[Opening EXERCISE MATERIAL section]
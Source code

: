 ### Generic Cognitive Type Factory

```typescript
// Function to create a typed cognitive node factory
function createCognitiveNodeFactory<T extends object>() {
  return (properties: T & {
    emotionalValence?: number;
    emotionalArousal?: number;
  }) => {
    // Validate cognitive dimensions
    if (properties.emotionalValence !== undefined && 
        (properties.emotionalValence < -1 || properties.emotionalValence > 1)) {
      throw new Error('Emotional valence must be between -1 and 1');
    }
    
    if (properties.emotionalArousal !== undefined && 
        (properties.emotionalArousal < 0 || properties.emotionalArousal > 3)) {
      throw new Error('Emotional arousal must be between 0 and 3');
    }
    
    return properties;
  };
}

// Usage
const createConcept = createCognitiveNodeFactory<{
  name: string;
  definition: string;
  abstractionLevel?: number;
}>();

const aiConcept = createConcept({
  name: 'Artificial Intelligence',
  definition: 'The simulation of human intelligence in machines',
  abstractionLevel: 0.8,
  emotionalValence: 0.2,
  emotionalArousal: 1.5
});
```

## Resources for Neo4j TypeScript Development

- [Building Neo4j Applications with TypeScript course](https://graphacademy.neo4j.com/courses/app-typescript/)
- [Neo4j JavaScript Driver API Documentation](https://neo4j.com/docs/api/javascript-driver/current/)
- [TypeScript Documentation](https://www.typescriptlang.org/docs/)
[Closing EXERCISE MATERIAL section]
=== AIM OF THE TASK ===
The answer must be the full listing, restated word for word.

=== RESPONSE BELOW ===
Source code

: ### Generic Cognitive Type Factory

```typescript
// Function to create a typed cognitive node factory
function createCognitiveNodeFactory<T extends object>() {
  return (properties: T & {
    emotionalValence?: number;
    emotionalArousal?: number;
  }) => {
    // Validate cognitive dimensions
    if (properties.emotionalValence !== undefined && 
        (properties.emotionalValence < -1 || properties.emotionalValence > 1)) {
      throw new Error('Emotional valence must be between -1 and 1');
    }
    
    if (properties.emotionalArousal !== undefined && 
        (properties.emotionalArousal < 0 || properties.emotionalArousal > 3)) {
      throw new Error('Emotional arousal must be between 0 and 3');
    }
    
    return properties;
  };
}

// Usage
const createConcept = createCognitiveNodeFactory<{
  name: string;
  definition: string;
  abstractionLevel?: number;
}>();

const aiConcept = createConcept({
  name: 'Artificial Intelligence',
  definition: 'The simulation of human intelligence in machines',
  abstractionLevel: 0.8,
  emotionalValence: 0.2,
  emotionalArousal: 1.5
});
```

## Resources for Neo4j TypeScript Development

- [Building Neo4j Applications with TypeScript course](https://graphacademy.neo4j.com/courses/app-typescript/)
- [Neo4j JavaScript Driver API Documentation](https://neo4j.com/docs/api/javascript-driver/current/)
- [TypeScript Documentation](https://www.typescriptlang.org/docs/)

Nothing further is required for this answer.